== GIVEN DATA ==

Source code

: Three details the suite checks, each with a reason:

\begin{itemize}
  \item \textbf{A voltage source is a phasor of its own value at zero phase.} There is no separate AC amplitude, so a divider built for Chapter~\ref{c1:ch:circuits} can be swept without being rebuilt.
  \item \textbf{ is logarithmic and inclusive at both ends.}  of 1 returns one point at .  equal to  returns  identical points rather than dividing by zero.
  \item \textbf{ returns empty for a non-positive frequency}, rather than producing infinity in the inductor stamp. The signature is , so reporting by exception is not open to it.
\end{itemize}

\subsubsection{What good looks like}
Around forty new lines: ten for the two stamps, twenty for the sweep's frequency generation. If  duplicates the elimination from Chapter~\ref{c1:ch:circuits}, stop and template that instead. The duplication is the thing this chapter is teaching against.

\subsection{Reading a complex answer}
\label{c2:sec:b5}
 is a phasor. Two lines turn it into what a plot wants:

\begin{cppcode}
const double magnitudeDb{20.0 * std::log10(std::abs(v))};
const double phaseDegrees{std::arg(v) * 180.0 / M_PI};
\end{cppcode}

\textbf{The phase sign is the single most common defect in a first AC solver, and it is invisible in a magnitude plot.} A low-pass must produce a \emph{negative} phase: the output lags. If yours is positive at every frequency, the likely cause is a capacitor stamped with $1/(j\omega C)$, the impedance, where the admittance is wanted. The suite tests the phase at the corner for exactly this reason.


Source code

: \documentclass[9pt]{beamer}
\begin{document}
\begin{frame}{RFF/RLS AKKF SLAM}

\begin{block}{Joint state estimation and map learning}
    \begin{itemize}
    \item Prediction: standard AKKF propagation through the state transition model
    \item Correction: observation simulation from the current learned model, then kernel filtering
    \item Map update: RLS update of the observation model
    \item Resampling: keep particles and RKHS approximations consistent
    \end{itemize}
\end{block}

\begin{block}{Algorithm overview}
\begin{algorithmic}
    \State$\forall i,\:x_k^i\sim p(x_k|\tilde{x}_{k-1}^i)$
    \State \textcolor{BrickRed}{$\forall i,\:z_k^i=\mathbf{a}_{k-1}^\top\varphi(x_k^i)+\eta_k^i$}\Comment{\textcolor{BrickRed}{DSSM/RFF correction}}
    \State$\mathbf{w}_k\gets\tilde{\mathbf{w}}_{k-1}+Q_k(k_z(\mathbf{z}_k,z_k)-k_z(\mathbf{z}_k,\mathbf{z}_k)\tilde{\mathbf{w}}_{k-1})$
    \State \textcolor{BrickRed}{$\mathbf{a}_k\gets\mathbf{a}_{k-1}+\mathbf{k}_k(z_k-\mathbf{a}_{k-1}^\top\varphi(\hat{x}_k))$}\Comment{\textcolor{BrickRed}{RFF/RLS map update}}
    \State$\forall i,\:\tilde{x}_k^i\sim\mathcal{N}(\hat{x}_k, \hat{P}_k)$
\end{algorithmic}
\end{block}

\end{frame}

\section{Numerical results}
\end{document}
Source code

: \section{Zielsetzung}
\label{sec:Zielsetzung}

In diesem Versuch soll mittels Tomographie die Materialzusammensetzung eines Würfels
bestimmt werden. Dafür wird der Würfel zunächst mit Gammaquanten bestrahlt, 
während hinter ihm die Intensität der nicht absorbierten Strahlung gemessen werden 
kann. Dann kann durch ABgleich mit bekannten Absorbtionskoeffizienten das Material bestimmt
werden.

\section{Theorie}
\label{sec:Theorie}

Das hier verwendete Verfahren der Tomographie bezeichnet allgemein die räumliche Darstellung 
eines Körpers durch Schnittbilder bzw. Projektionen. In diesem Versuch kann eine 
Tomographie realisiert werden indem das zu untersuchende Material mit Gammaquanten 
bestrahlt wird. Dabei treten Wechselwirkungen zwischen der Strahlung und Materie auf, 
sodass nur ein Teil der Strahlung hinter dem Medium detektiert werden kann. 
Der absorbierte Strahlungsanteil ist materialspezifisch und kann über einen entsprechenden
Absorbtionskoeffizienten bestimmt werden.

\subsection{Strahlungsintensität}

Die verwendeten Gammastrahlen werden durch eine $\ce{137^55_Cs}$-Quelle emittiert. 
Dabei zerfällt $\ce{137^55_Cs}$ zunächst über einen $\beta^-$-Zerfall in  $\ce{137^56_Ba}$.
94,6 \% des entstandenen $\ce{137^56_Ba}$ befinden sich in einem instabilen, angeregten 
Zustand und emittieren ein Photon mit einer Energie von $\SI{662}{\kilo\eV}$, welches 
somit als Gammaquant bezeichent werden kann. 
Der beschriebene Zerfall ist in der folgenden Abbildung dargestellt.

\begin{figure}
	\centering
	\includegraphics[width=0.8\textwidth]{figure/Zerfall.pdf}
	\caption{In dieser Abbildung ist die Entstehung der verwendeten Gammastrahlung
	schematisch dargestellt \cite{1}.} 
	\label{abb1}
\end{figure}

===

= WHAT IS NEEDED =
Retype each line above exactly as written.

= RESULT BELOW =
Source code

: Three details the suite checks, each with a reason:

\begin{itemize}
  \item \textbf{A voltage source is a phasor of its own value at zero phase.} There is no separate AC amplitude, so a divider built for Chapter~\ref{c1:ch:circuits} can be swept without being rebuilt.
  \item \textbf{ is logarithmic and inclusive at both ends.}  of 1 returns one point at .  equal to  returns  identical points rather than dividing by zero.
  \item \textbf{ returns empty for a non-positive frequency}, rather than producing infinity in the inductor stamp. The signature is , so reporting by exception is not open to it.
\end{itemize}

\subsubsection{What good looks like}
Around forty new lines: ten for the two stamps, twenty for the sweep's frequency generation. If  duplicates the elimination from Chapter~\ref{c1:ch:circuits}, stop and template that instead. The duplication is the thing this chapter is teaching against.

\subsection{Reading a complex answer}
\label{c2:sec:b5}
 is a phasor. Two lines turn it into what a plot wants:

\begin{cppcode}
const double magnitudeDb{20.0 * std::log10(std::abs(v))};
const double phaseDegrees{std::arg(v) * 180.0 / M_PI};
\end{cppcode}

\textbf{The phase sign is the single most common defect in a first AC solver, and it is invisible in a magnitude plot.} A low-pass must produce a \emph{negative} phase: the output lags. If yours is positive at every frequency, the likely cause is a capacitor stamped with $1/(j\omega C)$, the impedance, where the admittance is wanted. The suite tests the phase at the corner for exactly this reason.


Source code

: \documentclass[9pt]{beamer}
\begin{document}
\begin{frame}{RFF/RLS AKKF SLAM}

\begin{block}{Joint state estimation and map learning}
    \begin{itemize}
    \item Prediction: standard AKKF propagation through the state transition model
    \item Correction: observation simulation from the current learned model, then kernel filtering
    \item Map update: RLS update of the observation model
    \item Resampling: keep particles and RKHS approximations consistent
    \end{itemize}
\end{block}

\begin{block}{Algorithm overview}
\begin{algorithmic}
    \State$\forall i,\:x_k^i\sim p(x_k|\tilde{x}_{k-1}^i)$
    \State \textcolor{BrickRed}{$\forall i,\:z_k^i=\mathbf{a}_{k-1}^\top\varphi(x_k^i)+\eta_k^i$}\Comment{\textcolor{BrickRed}{DSSM/RFF correction}}
    \State$\mathbf{w}_k\gets\tilde{\mathbf{w}}_{k-1}+Q_k(k_z(\mathbf{z}_k,z_k)-k_z(\mathbf{z}_k,\mathbf{z}_k)\tilde{\mathbf{w}}_{k-1})$
    \State \textcolor{BrickRed}{$\mathbf{a}_k\gets\mathbf{a}_{k-1}+\mathbf{k}_k(z_k-\mathbf{a}_{k-1}^\top\varphi(\hat{x}_k))$}\Comment{\textcolor{BrickRed}{RFF/RLS map update}}
    \State$\forall i,\:\tilde{x}_k^i\sim\mathcal{N}(\hat{x}_k, \hat{P}_k)$
\end{algorithmic}
\end{block}

\end{frame}

\section{Numerical results}
\end{document}
Source code

: \section{Zielsetzung}
\label{sec:Zielsetzung}

In diesem Versuch soll mittels Tomographie die Materialzusammensetzung eines Würfels
bestimmt werden. Dafür wird der Würfel zunächst mit Gammaquanten bestrahlt, 
während hinter ihm die Intensität der nicht absorbierten Strahlung gemessen werden 
kann. Dann kann durch ABgleich mit bekannten Absorbtionskoeffizienten das Material bestimmt
werden.

\section{Theorie}
\label{sec:Theorie}

Das hier verwendete Verfahren der Tomographie bezeichnet allgemein die räumliche Darstellung 
eines Körpers durch Schnittbilder bzw. Projektionen. In diesem Versuch kann eine 
Tomographie realisiert werden indem das zu untersuchende Material mit Gammaquanten 
bestrahlt wird. Dabei treten Wechselwirkungen zwischen der Strahlung und Materie auf, 
sodass nur ein Teil der Strahlung hinter dem Medium detektiert werden kann. 
Der absorbierte Strahlungsanteil ist materialspezifisch und kann über einen entsprechenden
Absorbtionskoeffizienten bestimmt werden.

\subsection{Strahlungsintensität}

Die verwendeten Gammastrahlen werden durch eine $\ce{137^55_Cs}$-Quelle emittiert. 
Dabei zerfällt $\ce{137^55_Cs}$ zunächst über einen $\beta^-$-Zerfall in  $\ce{137^56_Ba}$.
94,6 \% des entstandenen $\ce{137^56_Ba}$ befinden sich in einem instabilen, angeregten 
Zustand und emittieren ein Photon mit einer Energie von $\SI{662}{\kilo\eV}$, welches 
somit als Gammaquant bezeichent werden kann. 
Der beschriebene Zerfall ist in der folgenden Abbildung dargestellt.

\begin{figure}
	\centering
	\includegraphics[width=0.8\textwidth]{figure/Zerfall.pdf}
	\caption{In dieser Abbildung ist die Entstehung der verwendeten Gammastrahlung
	schematisch dargestellt \cite{1}.} 
	\label{abb1}
\end{figure}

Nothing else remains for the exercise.